Last edited: Jan 3, 2022 Published: Jun 16, 2016
Mixpanel Team

It was a sandal, and although it had traveled a very long way, it revealed virtually no sign of distress.

Situated in the middle of Everlane’s SoHo popup, Shoe Park, the sandal sat alongside street shoes and modern loafers. In its big-windowed, cast-iron, pre-war building, Shoe Park in many ways resembled the other high-fashion boutiques just north, on Spring Street.

The difference?

Everything at Everlane may appear seamless, but it’s a calculated decision. Part clothing brand, part e-commerce startup, it’s had tremendous success designing and selling elegant basics. But its leadership wasn’t all that bullish on shoes. Shoes are a beast of burden; they cost a lot to manufacture, and it’s a rather crowded market. So Everlane experimented by releasing its shoes pair-by-pair, mirroring the startup’s general preference for items over collections.

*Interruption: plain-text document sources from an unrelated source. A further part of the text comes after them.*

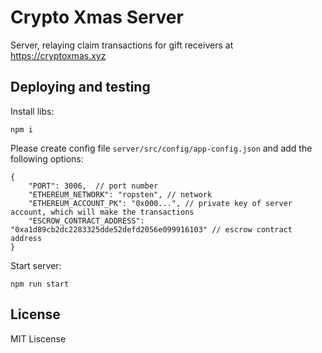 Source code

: # Crypto Xmas Server

Server, relaying claim transactions for gift receivers at https://cryptoxmas.xyz  

## Deploying and testing

Install libs:  
```
npm i 
```

Please create config file `server/src/config/app-config.json` and add the following options:  

```
{
    "PORT": 3006,  // port number
    "ETHEREUM_NETWORK": "ropsten", // network 
    "ETHEREUM_ACCOUNT_PK": "0x000...", // private key of server account, which will make the transactions
    "ESCROW_CONTRACT_ADDRESS": "0xa1d89cb2dc2283325dde52defd2056e099916103" // escrow contract address
}		
```

Start server:  
```
npm run start
```

## License
MIT Liscense 
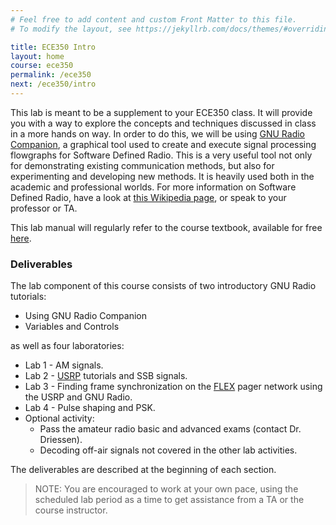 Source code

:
 ```yaml
---
# Feel free to add content and custom Front Matter to this file.
# To modify the layout, see https://jekyllrb.com/docs/themes/#overriding-theme-defaults

title: ECE350 Intro
layout: home
course: ece350
permalink: /ece350
next: /ece350/intro
---
```


<!-- ## Introduction -->

This lab is meant to be a supplement to your ECE350 class. It will provide you with a way to explore the concepts and techniques discussed in class in a more hands on way. In order to do this, we will be using [GNU Radio Companion](https://wiki.gnuradio.org/index.php/GNURadioCompanion), a graphical tool used to create and execute signal processing flowgraphs for Software Defined Radio. This is a very useful tool not only for demonstrating existing communication methods, but also for experimenting and developing new methods. It is heavily used both in the academic and professional worlds. For more information on Software Defined Radio, have a look at [this Wikipedia page](https://en.wikipedia.org/wiki/Software-defined_radio), or speak to your professor or TA.

This lab manual will regularly refer to the course textbook, available for free [here](../_docs/pdriessen_textbook.pdf).

### Deliverables

The lab component of this course consists of two introductory GNU Radio tutorials:

- Using GNU Radio Companion
- Variables and Controls

as well as four laboratories:

- Lab 1 - AM signals.
- Lab 2 - [USRP](http://en.wikipedia.org/wiki/Universal_Software_Radio_Peripheral) tutorials and SSB signals.
- Lab 3 - Finding frame synchronization on the [FLEX](<http://en.wikipedia.org/wiki/FLEX_(protocol)>) pager network using the USRP and GNU Radio.
- Lab 4 - Pulse shaping and PSK.
- Optional activity:
  - Pass the amateur radio basic and advanced exams (contact Dr. Driessen).
  - Decoding off-air signals not covered in the other lab activities.

The deliverables are described at the beginning of each section.

> NOTE: You are encouraged to work at your own pace, using the scheduled lab period as a time to get assistance from a TA or the course instructor.

<!-- {% include prev-next-btns.html next_name="Begin intro tutorials" next_link="/ece350/intro"%} -->

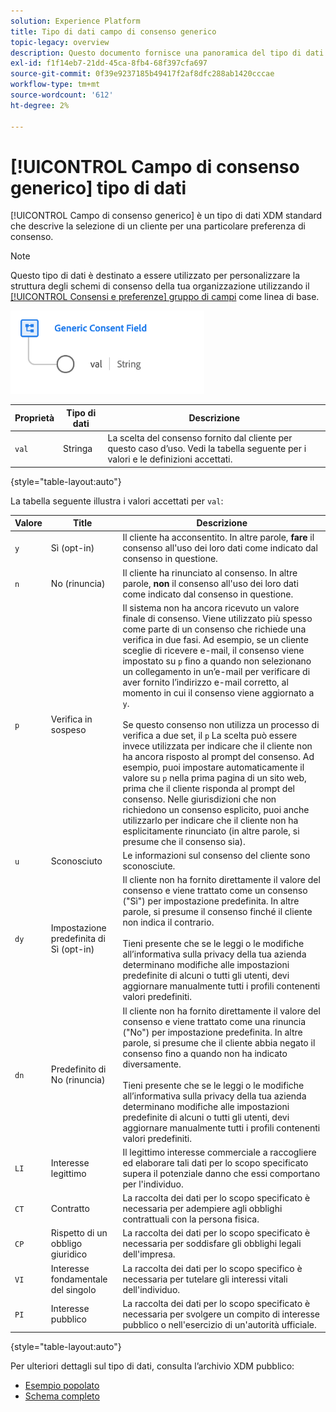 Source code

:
 ```yaml
---
solution: Experience Platform
title: Tipo di dati campo di consenso generico
topic-legacy: overview
description: Questo documento fornisce una panoramica del tipo di dati XDM del campo di consenso generico.
exl-id: f1f14eb7-21dd-45ca-8fb4-68f397cfa697
source-git-commit: 0f39e9237185b49417f2af8dfc288ab1420cccae
workflow-type: tm+mt
source-wordcount: '612'
ht-degree: 2%

---
```


# [!UICONTROL Campo di consenso generico] tipo di dati

[!UICONTROL Campo di consenso generico] è un tipo di dati XDM standard che descrive la selezione di un cliente per una particolare preferenza di consenso.

>[!NOTE]
>
>Questo tipo di dati è destinato a essere utilizzato per personalizzare la struttura degli schemi di consenso della tua organizzazione utilizzando il [[!UICONTROL Consensi e preferenze] gruppo di campi](../field-groups/profile/consents.md) come linea di base.

![](../images/data-types/consent-field.png)

| Proprietà | Tipo di dati | Descrizione |
| --- | --- | --- |
| `val` | Stringa | La scelta del consenso fornito dal cliente per questo caso d’uso. Vedi la tabella seguente per i valori e le definizioni accettati. |

{style=&quot;table-layout:auto&quot;}

La tabella seguente illustra i valori accettati per `val`:

| Valore | Title | Descrizione |
| --- | --- | --- |
| `y` | Sì (opt-in) | Il cliente ha acconsentito. In altre parole, **fare** il consenso all&#39;uso dei loro dati come indicato dal consenso in questione. |
| `n` | No (rinuncia) | Il cliente ha rinunciato al consenso. In altre parole, **non** il consenso all&#39;uso dei loro dati come indicato dal consenso in questione. |
| `p` | Verifica in sospeso | Il sistema non ha ancora ricevuto un valore finale di consenso. Viene utilizzato più spesso come parte di un consenso che richiede una verifica in due fasi. Ad esempio, se un cliente sceglie di ricevere e-mail, il consenso viene impostato su `p` fino a quando non selezionano un collegamento in un’e-mail per verificare di aver fornito l’indirizzo e-mail corretto, al momento in cui il consenso viene aggiornato a `y`.<br><br>Se questo consenso non utilizza un processo di verifica a due set, il `p` La scelta può essere invece utilizzata per indicare che il cliente non ha ancora risposto al prompt del consenso. Ad esempio, puoi impostare automaticamente il valore su `p` nella prima pagina di un sito web, prima che il cliente risponda al prompt del consenso. Nelle giurisdizioni che non richiedono un consenso esplicito, puoi anche utilizzarlo per indicare che il cliente non ha esplicitamente rinunciato (in altre parole, si presume che il consenso sia). |
| `u` | Sconosciuto | Le informazioni sul consenso del cliente sono sconosciute. |
| `dy` | Impostazione predefinita di Sì (opt-in) | Il cliente non ha fornito direttamente il valore del consenso e viene trattato come un consenso (&quot;Sì&quot;) per impostazione predefinita. In altre parole, si presume il consenso finché il cliente non indica il contrario.<br><br>Tieni presente che se le leggi o le modifiche all’informativa sulla privacy della tua azienda determinano modifiche alle impostazioni predefinite di alcuni o tutti gli utenti, devi aggiornare manualmente tutti i profili contenenti valori predefiniti. |
| `dn` | Predefinito di No (rinuncia) | Il cliente non ha fornito direttamente il valore del consenso e viene trattato come una rinuncia (&quot;No&quot;) per impostazione predefinita. In altre parole, si presume che il cliente abbia negato il consenso fino a quando non ha indicato diversamente.<br><br>Tieni presente che se le leggi o le modifiche all’informativa sulla privacy della tua azienda determinano modifiche alle impostazioni predefinite di alcuni o tutti gli utenti, devi aggiornare manualmente tutti i profili contenenti valori predefiniti. |
| `LI` | Interesse legittimo | Il legittimo interesse commerciale a raccogliere ed elaborare tali dati per lo scopo specificato supera il potenziale danno che essi comportano per l&#39;individuo. |
| `CT` | Contratto | La raccolta dei dati per lo scopo specificato è necessaria per adempiere agli obblighi contrattuali con la persona fisica. |
| `CP` | Rispetto di un obbligo giuridico | La raccolta dei dati per lo scopo specificato è necessaria per soddisfare gli obblighi legali dell&#39;impresa. |
| `VI` | Interesse fondamentale del singolo | La raccolta dei dati per lo scopo specifico è necessaria per tutelare gli interessi vitali dell&#39;individuo. |
| `PI` | Interesse pubblico | La raccolta dei dati per lo scopo specificato è necessaria per svolgere un compito di interesse pubblico o nell&#39;esercizio di un&#39;autorità ufficiale. |

{style=&quot;table-layout:auto&quot;}

Per ulteriori dettagli sul tipo di dati, consulta l’archivio XDM pubblico:

* [Esempio popolato](https://github.com/adobe/xdm/blob/master/components/datatypes/consent/consent-field.example.1.json)
* [Schema completo](https://github.com/adobe/xdm/blob/master/components/datatypes/consent/consent-field.schema.json)
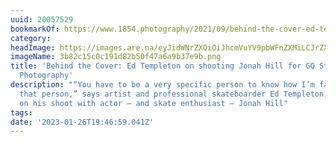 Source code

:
 ```yaml
---
uuid: 20057529
bookmarkOf: https://www.1854.photography/2021/09/behind-the-cover-ed-templeton-jonah-hill-gq-style/
category: 
headImage: https://images.are.na/eyJidWNrZXQiOiJhcmVuYV9pbWFnZXMiLCJrZXkiOiIyMDA1NzUyOS9vcmlnaW5hbF8zYjgyYzE1YzBjMTkxZDgyYjUwZjQ3YTZhOWIzN2U5Yi5wbmciLCJlZGl0cyI6eyJyZXNpemUiOnsid2lkdGgiOjEyMDAsImhlaWdodCI6MTIwMCwiZml0IjoiaW5zaWRlIiwid2l0aG91dEVubGFyZ2VtZW50Ijp0cnVlfSwid2VicCI6eyJxdWFsaXR5Ijo5MH0sImpwZWciOnsicXVhbGl0eSI6OTB9LCJyb3RhdGUiOm51bGx9fQ==?bc=0
imageName: 3b82c15c0c191d82b50f47a6a9b37e9b.png
title: 'Behind the Cover: Ed Templeton on shooting Jonah Hill for GQ Style - 1854
  Photography'
description: "“You have to be a very specific person to know how I’m famous. And he’s
  that person,” says artist and professional skateboarder Ed Templeton, reflecting
  on his shoot with actor – and skate enthusiast – Jonah Hill"
tags: 
date: '2023-01-26T19:46:59.041Z'
---
```

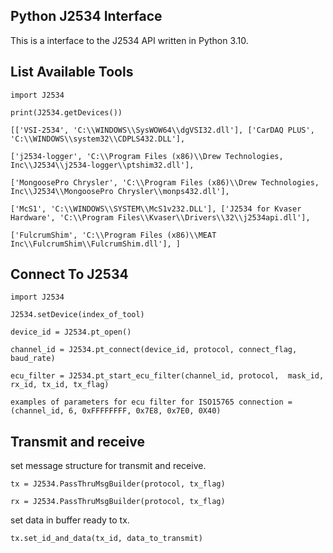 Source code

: ## Python J2534 Interface
This is a interface to the J2534 API written in Python 3.10.


## List Available Tools
```
import J2534
```
```
print(J2534.getDevices())
```
```
[['VSI-2534', 'C:\\WINDOWS\\SysWOW64\\dgVSI32.dll'], ['CarDAQ PLUS', 'C:\\WINDOWS\\system32\\CDPLS432.DLL'], 

['j2534-logger', 'C:\\Program Files (x86)\\Drew Technologies, Inc\\J2534\\j2534-logger\\ptshim32.dll'], 

['MongoosePro Chrysler', 'C:\\Program Files (x86)\\Drew Technologies, Inc\\J2534\\MongoosePro Chrysler\\monps432.dll'], 

['McS1', 'C:\\WINDOWS\\SYSTEM\\McS1v232.DLL'], ['J2534 for Kvaser Hardware', 'C:\\Program Files\\Kvaser\\Drivers\\32\\j2534api.dll'], 

['FulcrumShim', 'C:\\Program Files (x86)\\MEAT Inc\\FulcrumShim\\FulcrumShim.dll'], ]
```
## Connect To J2534
```
import J2534
```
```
J2534.setDevice(index_of_tool)
```
```
device_id = J2534.pt_open()
```
```
channel_id = J2534.pt_connect(device_id, protocol, connect_flag, baud_rate)
```
```
ecu_filter = J2534.pt_start_ecu_filter(channel_id, protocol,  mask_id, rx_id, tx_id, tx_flag)
```
```      
examples of parameters for ecu filter for ISO15765 connection = (channel_id, 6, 0xFFFFFFFF, 0x7E8, 0x7E0, 0X40)
```
## Transmit and receive

set message structure for transmit and receive.
```
tx = J2534.PassThruMsgBuilder(protocol, tx_flag)
```
```
rx = J2534.PassThruMsgBuilder(protocol, tx_flag)
```

set data in buffer ready to tx.
```
tx.set_id_and_data(tx_id, data_to_transmit)
```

Test after successful test, the shoes not only became a staple, they earned themselves a pop-up storefront in the fashion capital of the world.

But while Shoe Park may look sensibly chic, it’s a test too. The marketing team modeled it after product management’s point-of-sale design.

The flow, when a shopper walks into Shoe Park, was supposed to mirror the online experience. So was the forecasting. Everlane benchmarked  foot traffic at the pop-up based on online metrics, such as how many people in New York use its one-hour delivery service.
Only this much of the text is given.